Action item :: For each line in the data that includes "ages", make a copy.

Records to use ::
==========
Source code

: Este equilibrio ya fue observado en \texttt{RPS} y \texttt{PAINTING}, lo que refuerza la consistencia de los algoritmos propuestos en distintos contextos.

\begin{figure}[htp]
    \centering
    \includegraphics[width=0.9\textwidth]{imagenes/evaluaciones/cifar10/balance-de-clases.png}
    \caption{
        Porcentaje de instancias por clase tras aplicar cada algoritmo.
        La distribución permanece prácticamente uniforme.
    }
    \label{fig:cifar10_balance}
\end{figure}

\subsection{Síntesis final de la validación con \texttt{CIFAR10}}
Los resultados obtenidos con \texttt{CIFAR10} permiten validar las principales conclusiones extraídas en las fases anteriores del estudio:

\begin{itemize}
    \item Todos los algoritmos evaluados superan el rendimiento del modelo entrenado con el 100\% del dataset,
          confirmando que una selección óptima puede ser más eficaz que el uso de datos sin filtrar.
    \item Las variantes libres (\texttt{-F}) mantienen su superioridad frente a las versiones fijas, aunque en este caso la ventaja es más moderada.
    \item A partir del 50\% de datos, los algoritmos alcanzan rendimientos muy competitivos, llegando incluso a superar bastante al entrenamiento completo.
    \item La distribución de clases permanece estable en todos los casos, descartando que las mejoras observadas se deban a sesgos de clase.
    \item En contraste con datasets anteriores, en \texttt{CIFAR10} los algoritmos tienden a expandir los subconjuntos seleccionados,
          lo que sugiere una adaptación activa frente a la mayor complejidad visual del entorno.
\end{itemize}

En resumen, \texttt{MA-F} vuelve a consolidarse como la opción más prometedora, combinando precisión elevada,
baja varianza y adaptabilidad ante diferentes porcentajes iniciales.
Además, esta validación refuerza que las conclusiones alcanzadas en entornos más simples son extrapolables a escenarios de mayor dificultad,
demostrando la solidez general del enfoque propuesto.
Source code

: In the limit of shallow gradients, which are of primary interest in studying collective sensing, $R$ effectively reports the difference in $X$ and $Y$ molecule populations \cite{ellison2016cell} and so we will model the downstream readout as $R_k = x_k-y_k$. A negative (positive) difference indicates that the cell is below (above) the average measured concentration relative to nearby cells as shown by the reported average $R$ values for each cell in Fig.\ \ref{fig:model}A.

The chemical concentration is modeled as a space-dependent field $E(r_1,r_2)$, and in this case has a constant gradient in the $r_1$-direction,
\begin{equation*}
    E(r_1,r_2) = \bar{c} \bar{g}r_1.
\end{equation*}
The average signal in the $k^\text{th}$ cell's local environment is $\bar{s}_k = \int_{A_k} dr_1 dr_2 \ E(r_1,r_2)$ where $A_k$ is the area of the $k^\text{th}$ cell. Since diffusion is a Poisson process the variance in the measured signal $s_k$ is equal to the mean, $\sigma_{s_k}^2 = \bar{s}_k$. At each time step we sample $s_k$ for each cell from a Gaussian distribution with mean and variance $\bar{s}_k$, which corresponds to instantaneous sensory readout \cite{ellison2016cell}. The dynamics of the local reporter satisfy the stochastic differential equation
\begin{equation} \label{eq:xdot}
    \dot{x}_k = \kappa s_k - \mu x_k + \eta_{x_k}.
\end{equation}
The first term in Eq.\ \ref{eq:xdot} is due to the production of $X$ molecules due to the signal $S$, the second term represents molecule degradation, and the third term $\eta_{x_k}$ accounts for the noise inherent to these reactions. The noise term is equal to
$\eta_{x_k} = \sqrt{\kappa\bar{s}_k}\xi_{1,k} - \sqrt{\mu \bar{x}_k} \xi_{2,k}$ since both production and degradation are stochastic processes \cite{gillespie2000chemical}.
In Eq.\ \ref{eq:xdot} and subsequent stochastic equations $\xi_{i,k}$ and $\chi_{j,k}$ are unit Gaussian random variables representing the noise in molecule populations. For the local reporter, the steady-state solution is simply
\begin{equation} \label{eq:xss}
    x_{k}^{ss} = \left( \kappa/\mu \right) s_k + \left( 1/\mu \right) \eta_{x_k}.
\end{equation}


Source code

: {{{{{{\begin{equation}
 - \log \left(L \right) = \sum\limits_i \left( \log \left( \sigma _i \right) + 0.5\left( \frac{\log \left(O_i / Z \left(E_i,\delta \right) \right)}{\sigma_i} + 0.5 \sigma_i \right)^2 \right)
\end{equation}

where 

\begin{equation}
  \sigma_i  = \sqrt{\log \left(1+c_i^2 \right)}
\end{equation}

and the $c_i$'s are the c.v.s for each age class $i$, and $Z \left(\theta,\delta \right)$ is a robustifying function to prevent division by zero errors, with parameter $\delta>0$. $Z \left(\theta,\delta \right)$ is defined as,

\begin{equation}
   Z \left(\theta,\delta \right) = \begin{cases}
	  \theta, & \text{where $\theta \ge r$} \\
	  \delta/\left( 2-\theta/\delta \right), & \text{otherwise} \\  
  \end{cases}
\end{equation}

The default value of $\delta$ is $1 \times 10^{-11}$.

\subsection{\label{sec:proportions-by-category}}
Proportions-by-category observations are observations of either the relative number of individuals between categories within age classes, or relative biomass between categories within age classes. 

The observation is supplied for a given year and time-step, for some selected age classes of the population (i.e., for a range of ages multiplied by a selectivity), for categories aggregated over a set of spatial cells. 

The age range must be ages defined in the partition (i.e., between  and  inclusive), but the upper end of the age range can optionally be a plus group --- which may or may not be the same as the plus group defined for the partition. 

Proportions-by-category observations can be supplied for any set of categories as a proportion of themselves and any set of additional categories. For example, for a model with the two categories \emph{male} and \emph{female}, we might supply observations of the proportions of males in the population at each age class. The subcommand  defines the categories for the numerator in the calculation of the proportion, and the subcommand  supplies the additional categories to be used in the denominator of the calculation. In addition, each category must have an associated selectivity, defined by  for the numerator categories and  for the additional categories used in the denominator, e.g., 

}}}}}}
==========
Solution for this exercise ::
The observation is supplied for a given year and time-step, for some selected age classes of the population (i.e., for a range of ages multiplied by a selectivity), for categories aggregated over a set of spatial cells. 
The age range must be ages defined in the partition (i.e., between  and  inclusive), but the upper end of the age range can optionally be a plus group --- which may or may not be the same as the plus group defined for the partition. 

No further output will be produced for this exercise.